(Data entries)
_ _ _ _ _ _ _

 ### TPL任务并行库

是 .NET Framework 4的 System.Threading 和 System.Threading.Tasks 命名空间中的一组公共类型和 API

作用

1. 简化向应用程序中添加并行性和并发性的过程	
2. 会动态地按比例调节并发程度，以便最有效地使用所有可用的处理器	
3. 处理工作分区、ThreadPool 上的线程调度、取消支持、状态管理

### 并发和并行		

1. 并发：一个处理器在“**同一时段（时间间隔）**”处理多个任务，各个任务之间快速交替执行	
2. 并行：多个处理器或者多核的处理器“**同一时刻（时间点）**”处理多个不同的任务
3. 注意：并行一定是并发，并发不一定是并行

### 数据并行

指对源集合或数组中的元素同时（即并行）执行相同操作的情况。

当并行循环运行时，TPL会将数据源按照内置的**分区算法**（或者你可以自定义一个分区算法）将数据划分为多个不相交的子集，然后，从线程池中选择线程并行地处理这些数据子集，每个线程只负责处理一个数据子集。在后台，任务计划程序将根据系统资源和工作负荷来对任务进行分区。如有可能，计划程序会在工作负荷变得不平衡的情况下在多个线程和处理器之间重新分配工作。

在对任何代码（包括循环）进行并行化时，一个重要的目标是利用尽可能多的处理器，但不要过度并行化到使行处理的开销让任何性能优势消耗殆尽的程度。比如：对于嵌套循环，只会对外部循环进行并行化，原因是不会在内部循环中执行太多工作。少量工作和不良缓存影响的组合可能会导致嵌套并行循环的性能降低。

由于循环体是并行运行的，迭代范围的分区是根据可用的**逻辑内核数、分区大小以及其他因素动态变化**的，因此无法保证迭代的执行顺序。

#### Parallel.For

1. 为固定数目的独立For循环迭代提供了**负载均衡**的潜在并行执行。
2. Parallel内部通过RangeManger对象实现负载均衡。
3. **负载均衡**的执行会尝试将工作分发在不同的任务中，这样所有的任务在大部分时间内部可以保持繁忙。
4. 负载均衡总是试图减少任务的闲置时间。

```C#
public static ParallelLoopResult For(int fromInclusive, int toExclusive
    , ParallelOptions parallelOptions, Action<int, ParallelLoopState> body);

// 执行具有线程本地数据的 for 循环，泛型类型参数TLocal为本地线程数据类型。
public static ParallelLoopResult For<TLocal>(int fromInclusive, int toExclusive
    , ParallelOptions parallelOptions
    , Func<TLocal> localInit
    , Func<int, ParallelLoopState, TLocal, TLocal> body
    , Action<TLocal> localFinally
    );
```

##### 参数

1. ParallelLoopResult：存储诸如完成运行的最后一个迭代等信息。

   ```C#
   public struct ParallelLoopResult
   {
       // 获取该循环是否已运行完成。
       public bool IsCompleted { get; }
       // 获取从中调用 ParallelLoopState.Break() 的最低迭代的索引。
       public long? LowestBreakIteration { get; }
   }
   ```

_ _ _ _ _ _ _

EXERCISE AIM » For each line above that contains the word "ParallelLoopResult", give the line as it is written.

PROBLEM SOLUTION »
public static ParallelLoopResult For(int fromInclusive, int toExclusive
public static ParallelLoopResult For<TLocal>(int fromInclusive, int toExclusive
1. ParallelLoopResult：存储诸如完成运行的最后一个迭代等信息。
   public struct ParallelLoopResult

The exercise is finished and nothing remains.